To be prepared exactly in the same way as the Marlborough pudding.
Almond.
Blanch (that is, peel off the brown skin) of five bitter, and ten sweet almonds; to do this, easily, pour boiling water on them, then pound them fine in a mortar. Set a pail with a quart of rich milk into a kettle of hot water; when it boils, put in the almonds. Mix two and a half table-spoonfuls of ground rice smooth, with a large tumbler of milk, and stir it in. Boil it half an hour, stirring it often; then add the yolks of three eggs beaten with half a coffee cup of fine sugar, and in about a minute take the pail from the kettle, and stir in another half cup of sugar. Pour it into a dish and set it away to cool. Cut the whites of the eggs, and a large spoonful of fine sugar to a stiff froth, drop them on the top with a large spoon, and set the pudding into the oven till the top is brown. To be eaten cold.
Baked Batter.
Allow a pint of cold milk, four table-spoonfuls of flour, two eggs, and a little salt.

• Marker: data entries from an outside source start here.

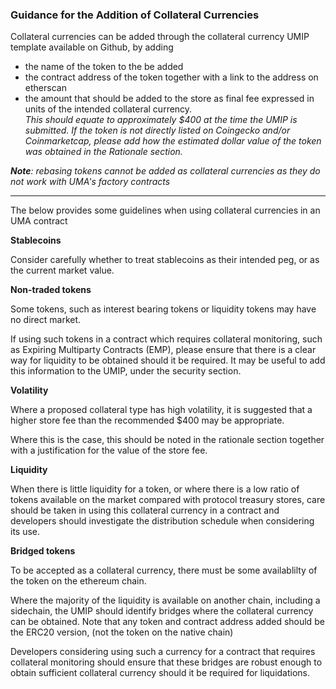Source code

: ### Guidance for the Addition of Collateral Currencies

Collateral currencies can be added through the collateral currency UMIP template available on Github, by adding 

 - the name of the token to the be added 
 - the contract address of the token  together with a link to the address on etherscan
 - the amount that should be added to the store as final fee expressed in units of the intended collateral currency.   
_This should equate to approximately $400 at the time the UMIP is submitted.  If the token is not directly listed on Coingecko and/or Coinmarketcap, please add how the estimated dollar value of the token was obtained in the Rationale section._

***Note**: rebasing tokens cannot be added as collateral currencies as they do not work with UMA's factory contracts*

____________
The below provides some guidelines when using collateral currencies in an UMA contract

**Stablecoins**

Consider carefully whether to treat stablecoins as their intended peg, or as the current market value.

**Non-traded tokens**

Some tokens, such as interest bearing tokens or liquidity tokens may have no direct market.  

If using such tokens in a contract which requires collateral monitoring, such as Expiring Multiparty Contracts (EMP), please ensure that there is a clear way for liquidity to be obtained should it be required.  It may be useful to add this information to the UMIP, under the security section.

**Volatility**

Where a proposed collateral type has high volatility, it is suggested that a higher store fee than the recommended $400 may be appropriate.

Where this is the case, this should be noted in the rationale section together with a justification for the value of the store fee.

**Liquidity**

When there is little liquidity for a token, or where there is a low ratio of tokens available on the market compared with protocol treasury stores, care should be taken in using this collateral currency in a contract and developers should investigate the distribution schedule when considering its use.

 **Bridged tokens**
 
To be accepted as a collateral currency, there must be some availablilty of the token on the ethereum chain. 
 
Where the majority of the liquidity is available on another chain, including a sidechain, the UMIP should identify bridges where the collateral currency can be obtained. Note that any token and contract address added should be the ERC20 version, (not the token on the native chain)

Developers considering using such a currency for a contract that requires collateral monitoring should ensure that these bridges are robust enough to obtain sufficient collateral currency should it be required for liquidations. 

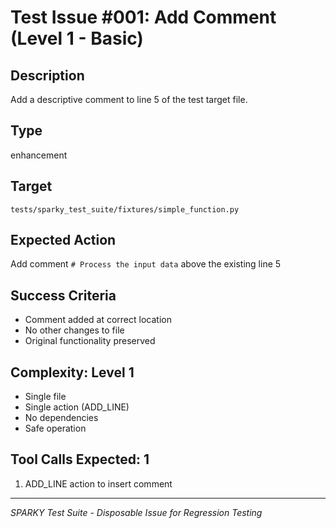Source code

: # Test Issue #001: Add Comment (Level 1 - Basic)

## Description
Add a descriptive comment to line 5 of the test target file.

## Type
enhancement

## Target
`tests/sparky_test_suite/fixtures/simple_function.py`

## Expected Action
Add comment `# Process the input data` above the existing line 5

## Success Criteria
- Comment added at correct location
- No other changes to file
- Original functionality preserved

## Complexity: Level 1
- Single file
- Single action (ADD_LINE)
- No dependencies
- Safe operation

## Tool Calls Expected: 1
1. ADD_LINE action to insert comment

---
*SPARKY Test Suite - Disposable Issue for Regression Testing*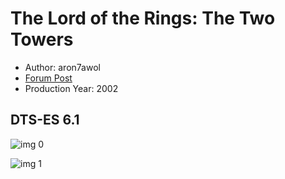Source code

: # The Lord of the Rings: The Two Towers

* Author: aron7awol
* [Forum Post](https://www.avsforum.com/threads/bass-eq-for-filtered-movies.2995212/post-56761000)
* Production Year: 2002

## DTS-ES 6.1

![img 0](https://i.imgur.com/2D6TYsU.jpg)

![img 1](https://i.imgur.com/xP7mQ3h.png)

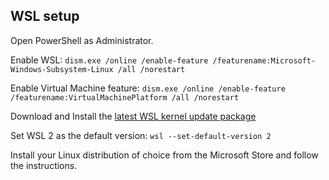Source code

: ## WSL setup

Open PowerShell as Administrator.

Enable WSL:
`dism.exe /online /enable-feature /featurename:Microsoft-Windows-Subsystem-Linux /all /norestart`

Enable Virtual Machine feature:
`dism.exe /online /enable-feature /featurename:VirtualMachinePlatform /all /norestart`

Download and Install the [latest WSL kernel update package](https://wslstorestorage.blob.core.windows.net/wslblob/wsl_update_x64.msi)

Set WSL 2 as the default version:
`wsl --set-default-version 2`

Install your Linux distribution of choice from the Microsoft Store and follow the instructions.
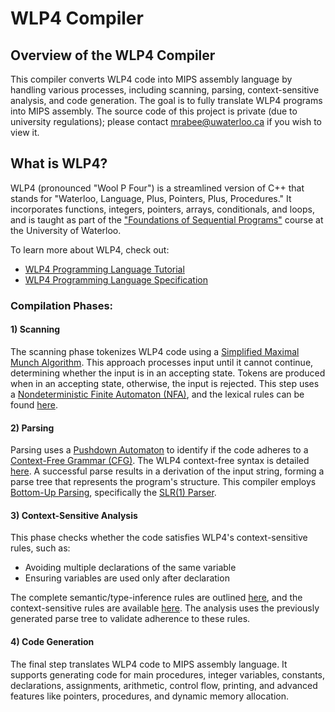 # WLP4 Compiler

## Overview of the WLP4 Compiler

This compiler converts WLP4 code into MIPS assembly language by handling various processes, including scanning, parsing, context-sensitive analysis, and code generation. The goal is to fully translate WLP4 programs into MIPS assembly. The source code of this project is private (due to university regulations); please contact mrabee@uwaterloo.ca if you wish to view it.

## What is WLP4?

WLP4 (pronounced "Wool P Four") is a streamlined version of C++ that stands for "Waterloo, Language, Plus, Pointers, Plus, Procedures." It incorporates functions, integers, pointers, arrays, conditionals, and loops, and is taught as part of the ["Foundations of Sequential Programs"](https://www.student.cs.uwaterloo.ca/~cs241) course at the University of Waterloo.

To learn more about WLP4, check out:
- [WLP4 Programming Language Tutorial](https://www.student.cs.uwaterloo.ca/~cs241/wlp4/WLP4tutorial.html)
- [WLP4 Programming Language Specification](https://www.student.cs.uwaterloo.ca/~cs241/wlp4/WLP4.html)

### Compilation Phases:

#### 1) Scanning
The scanning phase tokenizes WLP4 code using a [Simplified Maximal Munch Algorithm](https://en.wikipedia.org/wiki/Maximal_munch). This approach processes input until it cannot continue, determining whether the input is in an accepting state. Tokens are produced when in an accepting state, otherwise, the input is rejected. This step uses a [Nondeterministic Finite Automaton (NFA)](https://en.wikipedia.org/wiki/Nondeterministic_finite_automaton), and the lexical rules can be found [here](https://student.cs.uwaterloo.ca/~cs241/wlp4/WLP4.html).

#### 2) Parsing
Parsing uses a [Pushdown Automaton](https://en.wikipedia.org/wiki/Pushdown_automaton) to identify if the code adheres to a [Context-Free Grammar (CFG)](https://en.wikipedia.org/wiki/Context-free_grammar). The WLP4 context-free syntax is detailed [here](https://student.cs.uwaterloo.ca/~cs241/wlp4/WLP4.html). A successful parse results in a derivation of the input string, forming a parse tree that represents the program's structure. This compiler employs [Bottom-Up Parsing](https://en.wikipedia.org/wiki/Bottom-up_parsing), specifically the [SLR(1) Parser](https://en.wikipedia.org/wiki/Simple_LR_parser).

#### 3) Context-Sensitive Analysis
This phase checks whether the code satisfies WLP4's context-sensitive rules, such as:
- Avoiding multiple declarations of the same variable
- Ensuring variables are used only after declaration

The complete semantic/type-inference rules are outlined [here](https://student.cs.uwaterloo.ca/~cs241/wlp4/typerules.pdf), and the context-sensitive rules are available [here](https://student.cs.uwaterloo.ca/~cs241/wlp4/WLP4.html). The analysis uses the previously generated parse tree to validate adherence to these rules.

#### 4) Code Generation
The final step translates WLP4 code to MIPS assembly language. It supports generating code for main procedures, integer variables, constants, declarations, assignments, arithmetic, control flow, printing, and advanced features like pointers, procedures, and dynamic memory allocation.
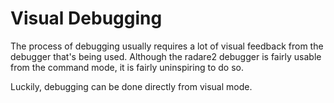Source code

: # Visual Debugging

The process of debugging usually requires a lot of visual feedback from the debugger that's being used. Although the radare2 debugger is fairly usable from the command mode, it is fairly uninspiring to do so.

Luckily, debugging can be done directly from visual mode.
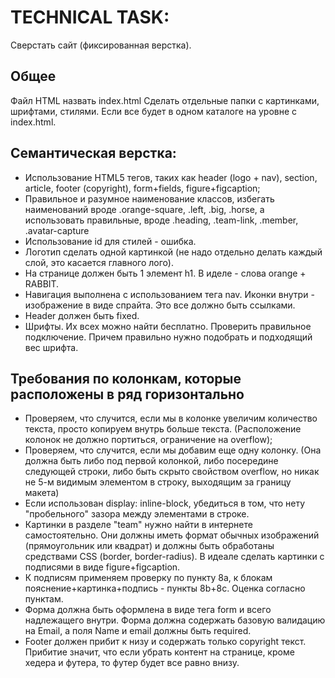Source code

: # TECHNICAL TASK:
Сверстать сайт (фиксированная верстка).

## Общее
Файл HTML назвать index.html
Сделать отдельные папки с картинками, шрифтами, стилями. Если все будет в одном каталоге на уровне с index.html.

## Семантическая верстка:
- Использование HTML5 тегов, таких как header (logo + nav), section, article, footer (copyright), form+fields, figure+figcaption;
- Правильное и разумное наименование классов, избегать наименований вроде .orange-square, .left, .big, .horse, а использовать правильные, вроде .heading, .team-link, .member, .avatar-capture
- Использование id для стилей - ошибка.
- Логотип сделать одной картинкой (не надо отдельно делать каждый слой, это касается главного лого).
- На странице должен быть 1 элемент h1. В иделе - слова orange + RABBIT.
- Навигация выполнена с использованием тега nav. Иконки внутри - изображение в виде спрайта. Это все должно быть ссылками.
- Header должен быть fixed.
- Шрифты. Их всех можно найти бесплатно. Проверить правильное подключение. Причем правильно нужно подобрать и подходящий вес шрифта.


## Требования по колонкам, которые расположены в ряд горизонтально
- Проверяем, что случится, если мы в колонке увеличим количество текста, просто копируем внутрь больше текста. (Расположение колонок не должно портиться, ограничение на overflow);
- Проверяем, что случится, если мы добавим еще одну колонку. (Она должна быть либо под первой колонкой, либо посередине следующей строки, либо быть скрыто свойством overflow, но никак не 5-м видимым элементом в строку, выходящим за границу макета)
- Если использован display: inline-block, убедиться в том, что нету "пробельного" зазора между элементами в строке.
- Картинки в разделе "team" нужно найти в интернете самостоятельно. Они должны иметь формат обычных изображений (прямоугольник или квадрат) и должны быть обработаны средствами CSS (border, border-radius). В идеале сделать картинки с подписями в виде figure+figcaption.
- К подписям применяем проверку по пункту 8a, к блокам пояснение+картинка+подпись - пункты 8b+8c. Оценка согласно пунктам.
- Форма должна быть оформлена в виде тега form и всего надлежащего внутри. Форма должна содержать базовую валидацию на Email, а поля Name и email должны быть required.
- Footer должен прибит к низу и содержать только copyright текст. Прибитие значит, что если убрать контент на странице, кроме хедера и футера, то футер будет все равно внизу.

Stir the flour smooth in a part of the milk, then put in the eggs without first beating, and beat them well with the mixed flour. Then add the remainder of the milk, and the salt, and when well stirred together, pour it into a buttered dish, and bake it half an hour. When it is done, the whole top will have risen up. So long as there is a little sunken spot in the centre, it is not baked enough. Make a cold or melted sauce as you prefer. This makes an ample pudding for a family of four. A flour pudding will not be light unless it is put into the oven immediately on being made.
Boiled Batter.
Use the very same proportions; butter a tin pudding-pan having a close cover, and put in the mixture; set it immediately into a kettle of boiling water. See that the water comes up high enough around it to cook the pudding, but so that it will not boil quite up to the top. If it boils away, add more hot water.
Another.
To a quart of milk put six eggs, eight spoonfuls of flour, and a teaspoonful of salt. To be boiled two hours.